Et pour les entreprises qui achètent des vêtements de travail en Europe, cette différence compte.
Un vêtement peut être conçu pour le travail sans pour autant constituer un équipement de protection individuelle.
Une veste de chef, un uniforme de service ou une chemise de travail standard, par exemple, peuvent être considérés comme de simples vêtements de travail. Ils deviennent des EPI (équipements de protection individuelle) lorsqu'ils sont conçus pour protéger le porteur contre des risques spécifiques pour sa santé ou sa sécurité. C'est la définition de base énoncée dans le règlement européen relatif aux EPI.
Pensez à une simple veste de travail.
Si son objectif principal est d'identifier les employés ou de fournir des vêtements de travail pratiques, il ne s'agit pas automatiquement d'un EPI.
Mais si le vêtement est spécifiquement destiné à protéger celui qui le porte contre un danger reconnu — tel que la chaleur, l'exposition à des produits chimiques, le risque électrostatique ou une visibilité réduite — il entre dans une catégorie réglementaire très différente.
Cela signifie que la question n'est pas simplement :
« Est-ce que ça ressemble à un vêtement de travail de protection ? »
C'est:
« Quelle protection ce vêtement est-il réellement censé offrir ? »
Dès lors qu'un vêtement relève de la réglementation relative aux EPI, les exigences vont au-delà de la simple fabrication correcte du vêtement.
Le produit doit satisfaire aux exigences applicables en matière de santé et de sécurité, et les EPI mis sur le marché de l'UE sont soumis au cadre d'évaluation de la conformité et de marquage CE en vigueur. La Commission européenne tient également à jour les normes harmonisées et les lignes directrices relatives aux EPI.
C’est pourquoi deux vêtements d’apparence très similaire peuvent impliquer des exigences d’achat totalement différentes.

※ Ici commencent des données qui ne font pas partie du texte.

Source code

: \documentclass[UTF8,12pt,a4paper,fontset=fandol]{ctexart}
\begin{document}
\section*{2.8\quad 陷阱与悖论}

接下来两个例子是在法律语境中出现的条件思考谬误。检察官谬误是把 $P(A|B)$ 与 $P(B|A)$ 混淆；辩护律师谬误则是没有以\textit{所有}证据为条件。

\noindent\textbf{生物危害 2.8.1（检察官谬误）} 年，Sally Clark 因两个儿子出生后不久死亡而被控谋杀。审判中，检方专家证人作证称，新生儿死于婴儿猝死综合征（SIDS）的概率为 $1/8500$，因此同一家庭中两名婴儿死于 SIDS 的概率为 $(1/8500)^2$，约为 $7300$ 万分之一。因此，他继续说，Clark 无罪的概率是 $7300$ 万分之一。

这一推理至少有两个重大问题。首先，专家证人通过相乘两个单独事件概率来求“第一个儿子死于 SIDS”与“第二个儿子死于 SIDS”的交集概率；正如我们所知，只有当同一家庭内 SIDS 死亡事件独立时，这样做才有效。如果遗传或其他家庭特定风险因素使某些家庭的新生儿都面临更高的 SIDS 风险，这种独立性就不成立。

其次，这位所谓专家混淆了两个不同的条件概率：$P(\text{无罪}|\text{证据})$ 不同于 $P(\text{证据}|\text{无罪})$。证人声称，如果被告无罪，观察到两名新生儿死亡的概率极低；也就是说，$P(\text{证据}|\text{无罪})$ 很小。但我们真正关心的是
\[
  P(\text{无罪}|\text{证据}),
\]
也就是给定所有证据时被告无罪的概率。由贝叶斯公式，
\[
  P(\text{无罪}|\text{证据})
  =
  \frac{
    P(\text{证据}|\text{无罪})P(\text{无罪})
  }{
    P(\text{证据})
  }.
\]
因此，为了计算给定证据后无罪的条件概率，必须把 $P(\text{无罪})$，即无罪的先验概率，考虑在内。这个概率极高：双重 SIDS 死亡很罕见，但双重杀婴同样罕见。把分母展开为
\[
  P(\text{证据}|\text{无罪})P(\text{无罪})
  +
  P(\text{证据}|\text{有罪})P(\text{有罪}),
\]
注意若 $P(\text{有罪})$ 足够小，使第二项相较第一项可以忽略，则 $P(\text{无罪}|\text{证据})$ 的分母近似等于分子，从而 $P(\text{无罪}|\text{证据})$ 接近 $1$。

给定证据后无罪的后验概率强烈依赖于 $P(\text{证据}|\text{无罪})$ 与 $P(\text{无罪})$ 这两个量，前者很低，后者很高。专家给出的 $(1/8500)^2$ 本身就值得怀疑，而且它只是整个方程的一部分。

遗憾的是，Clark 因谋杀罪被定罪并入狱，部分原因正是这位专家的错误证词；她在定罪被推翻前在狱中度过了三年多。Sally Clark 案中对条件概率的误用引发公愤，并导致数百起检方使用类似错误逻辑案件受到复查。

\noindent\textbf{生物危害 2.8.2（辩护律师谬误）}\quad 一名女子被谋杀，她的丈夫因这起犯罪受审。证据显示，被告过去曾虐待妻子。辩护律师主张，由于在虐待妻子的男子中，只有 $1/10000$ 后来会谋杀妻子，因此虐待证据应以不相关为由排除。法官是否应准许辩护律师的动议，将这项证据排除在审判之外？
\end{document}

Il suffit parfois de se conformer au cahier des charges de l'uniforme de l'entreprise.
L'autre peut nécessiter une documentation technique, une évaluation de la conformité et des performances de protection spécifiques.
Lors de l'évaluation d'un nouveau style de vêtements de travail, ne commencez pas par :
« Est-ce un vêtement de travail ou un équipement de protection individuelle ? »
Commencez par :
« Contre quel risque ce vêtement est-il réellement censé protéger ? »
Cette réponse détermine bien plus que le nom figurant sur la fiche produit.